Your instructions.
Write out every entry below word for word, leaving nothing out.

[Data entries]
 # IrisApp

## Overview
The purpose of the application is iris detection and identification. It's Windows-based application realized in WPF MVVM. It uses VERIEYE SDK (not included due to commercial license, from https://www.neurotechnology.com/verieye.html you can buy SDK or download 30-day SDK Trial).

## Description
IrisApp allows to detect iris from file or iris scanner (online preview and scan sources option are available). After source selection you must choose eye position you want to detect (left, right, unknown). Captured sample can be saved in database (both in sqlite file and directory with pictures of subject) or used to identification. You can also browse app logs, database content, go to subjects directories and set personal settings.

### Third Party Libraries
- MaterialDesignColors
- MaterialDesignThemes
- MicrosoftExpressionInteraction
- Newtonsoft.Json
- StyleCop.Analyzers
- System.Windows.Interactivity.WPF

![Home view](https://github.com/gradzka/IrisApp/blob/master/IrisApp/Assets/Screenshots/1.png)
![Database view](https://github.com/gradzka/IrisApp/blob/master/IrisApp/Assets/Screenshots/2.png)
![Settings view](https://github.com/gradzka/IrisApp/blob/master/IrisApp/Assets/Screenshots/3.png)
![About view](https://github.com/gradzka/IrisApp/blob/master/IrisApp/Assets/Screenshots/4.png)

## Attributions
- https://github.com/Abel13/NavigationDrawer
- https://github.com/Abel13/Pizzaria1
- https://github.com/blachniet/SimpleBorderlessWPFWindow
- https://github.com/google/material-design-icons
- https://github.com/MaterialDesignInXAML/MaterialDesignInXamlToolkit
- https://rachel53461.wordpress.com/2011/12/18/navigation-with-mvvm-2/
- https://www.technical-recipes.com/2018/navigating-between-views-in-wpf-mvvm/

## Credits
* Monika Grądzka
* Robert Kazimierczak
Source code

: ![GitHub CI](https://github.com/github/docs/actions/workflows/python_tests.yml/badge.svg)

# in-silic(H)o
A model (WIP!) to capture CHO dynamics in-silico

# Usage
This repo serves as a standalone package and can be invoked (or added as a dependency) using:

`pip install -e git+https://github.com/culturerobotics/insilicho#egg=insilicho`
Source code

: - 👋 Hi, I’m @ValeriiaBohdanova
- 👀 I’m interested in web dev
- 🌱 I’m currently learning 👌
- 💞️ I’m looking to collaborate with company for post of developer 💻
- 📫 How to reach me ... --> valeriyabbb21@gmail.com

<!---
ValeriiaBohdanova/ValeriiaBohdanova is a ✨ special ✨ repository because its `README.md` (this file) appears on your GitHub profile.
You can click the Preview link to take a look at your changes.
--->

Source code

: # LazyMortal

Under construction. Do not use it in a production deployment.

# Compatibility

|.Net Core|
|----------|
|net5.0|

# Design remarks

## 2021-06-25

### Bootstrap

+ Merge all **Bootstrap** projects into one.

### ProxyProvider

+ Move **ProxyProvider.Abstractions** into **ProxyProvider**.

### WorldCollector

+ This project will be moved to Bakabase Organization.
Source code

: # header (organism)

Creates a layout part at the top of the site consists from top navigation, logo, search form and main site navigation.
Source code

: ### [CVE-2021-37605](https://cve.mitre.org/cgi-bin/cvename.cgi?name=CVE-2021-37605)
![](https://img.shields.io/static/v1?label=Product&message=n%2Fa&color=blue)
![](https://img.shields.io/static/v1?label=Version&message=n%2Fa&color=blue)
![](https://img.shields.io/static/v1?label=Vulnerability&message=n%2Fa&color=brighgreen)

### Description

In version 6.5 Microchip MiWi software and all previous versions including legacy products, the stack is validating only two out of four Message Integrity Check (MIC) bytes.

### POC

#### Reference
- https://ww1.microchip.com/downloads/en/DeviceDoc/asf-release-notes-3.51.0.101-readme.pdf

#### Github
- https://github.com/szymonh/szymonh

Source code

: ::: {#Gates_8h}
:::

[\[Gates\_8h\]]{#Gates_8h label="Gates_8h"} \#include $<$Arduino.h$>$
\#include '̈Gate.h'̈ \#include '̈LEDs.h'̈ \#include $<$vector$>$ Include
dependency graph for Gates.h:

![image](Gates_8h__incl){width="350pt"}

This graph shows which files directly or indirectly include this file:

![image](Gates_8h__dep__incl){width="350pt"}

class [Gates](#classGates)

Reply to the task.
 # IrisApp

## Overview
The purpose of the application is iris detection and identification. It's Windows-based application realized in WPF MVVM. It uses VERIEYE SDK (not included due to commercial license, from https://www.neurotechnology.com/verieye.html you can buy SDK or download 30-day SDK Trial).

## Description
IrisApp allows to detect iris from file or iris scanner (online preview and scan sources option are available). After source selection you must choose eye position you want to detect (left, right, unknown). Captured sample can be saved in database (both in sqlite file and directory with pictures of subject) or used to identification. You can also browse app logs, database content, go to subjects directories and set personal settings.

### Third Party Libraries
- MaterialDesignColors
- MaterialDesignThemes
- MicrosoftExpressionInteraction
- Newtonsoft.Json
- StyleCop.Analyzers
- System.Windows.Interactivity.WPF

![Home view](https://github.com/gradzka/IrisApp/blob/master/IrisApp/Assets/Screenshots/1.png)
![Database view](https://github.com/gradzka/IrisApp/blob/master/IrisApp/Assets/Screenshots/2.png)
![Settings view](https://github.com/gradzka/IrisApp/blob/master/IrisApp/Assets/Screenshots/3.png)
![About view](https://github.com/gradzka/IrisApp/blob/master/IrisApp/Assets/Screenshots/4.png)

## Attributions
- https://github.com/Abel13/NavigationDrawer
- https://github.com/Abel13/Pizzaria1
- https://github.com/blachniet/SimpleBorderlessWPFWindow
- https://github.com/google/material-design-icons
- https://github.com/MaterialDesignInXAML/MaterialDesignInXamlToolkit
- https://rachel53461.wordpress.com/2011/12/18/navigation-with-mvvm-2/
- https://www.technical-recipes.com/2018/navigating-between-views-in-wpf-mvvm/

## Credits
* Monika Grądzka
* Robert Kazimierczak
Source code

: ![GitHub CI](https://github.com/github/docs/actions/workflows/python_tests.yml/badge.svg)

# in-silic(H)o
A model (WIP!) to capture CHO dynamics in-silico

# Usage
This repo serves as a standalone package and can be invoked (or added as a dependency) using:

`pip install -e git+https://github.com/culturerobotics/insilicho#egg=insilicho`
Source code

: - 👋 Hi, I’m @ValeriiaBohdanova
- 👀 I’m interested in web dev
- 🌱 I’m currently learning 👌
- 💞️ I’m looking to collaborate with company for post of developer 💻
- 📫 How to reach me ... --> valeriyabbb21@gmail.com

<!---
ValeriiaBohdanova/ValeriiaBohdanova is a ✨ special ✨ repository because its `README.md` (this file) appears on your GitHub profile.
You can click the Preview link to take a look at your changes.
--->

Source code

: # LazyMortal

Under construction. Do not use it in a production deployment.

# Compatibility

|.Net Core|
|----------|
|net5.0|

# Design remarks

## 2021-06-25

### Bootstrap

+ Merge all **Bootstrap** projects into one.

### ProxyProvider

+ Move **ProxyProvider.Abstractions** into **ProxyProvider**.

### WorldCollector

+ This project will be moved to Bakabase Organization.
Source code

: # header (organism)

Creates a layout part at the top of the site consists from top navigation, logo, search form and main site navigation.
Source code

: ### [CVE-2021-37605](https://cve.mitre.org/cgi-bin/cvename.cgi?name=CVE-2021-37605)
![](https://img.shields.io/static/v1?label=Product&message=n%2Fa&color=blue)
![](https://img.shields.io/static/v1?label=Version&message=n%2Fa&color=blue)
![](https://img.shields.io/static/v1?label=Vulnerability&message=n%2Fa&color=brighgreen)

### Description

In version 6.5 Microchip MiWi software and all previous versions including legacy products, the stack is validating only two out of four Message Integrity Check (MIC) bytes.

### POC

#### Reference
- https://ww1.microchip.com/downloads/en/DeviceDoc/asf-release-notes-3.51.0.101-readme.pdf

#### Github
- https://github.com/szymonh/szymonh

Source code

: ::: {#Gates_8h}
:::

[\[Gates\_8h\]]{#Gates_8h label="Gates_8h"} \#include $<$Arduino.h$>$
\#include '̈Gate.h'̈ \#include '̈LEDs.h'̈ \#include $<$vector$>$ Include
dependency graph for Gates.h:

![image](Gates_8h__incl){width="350pt"}

This graph shows which files directly or indirectly include this file:

![image](Gates_8h__dep__incl){width="350pt"}

class [Gates](#classGates)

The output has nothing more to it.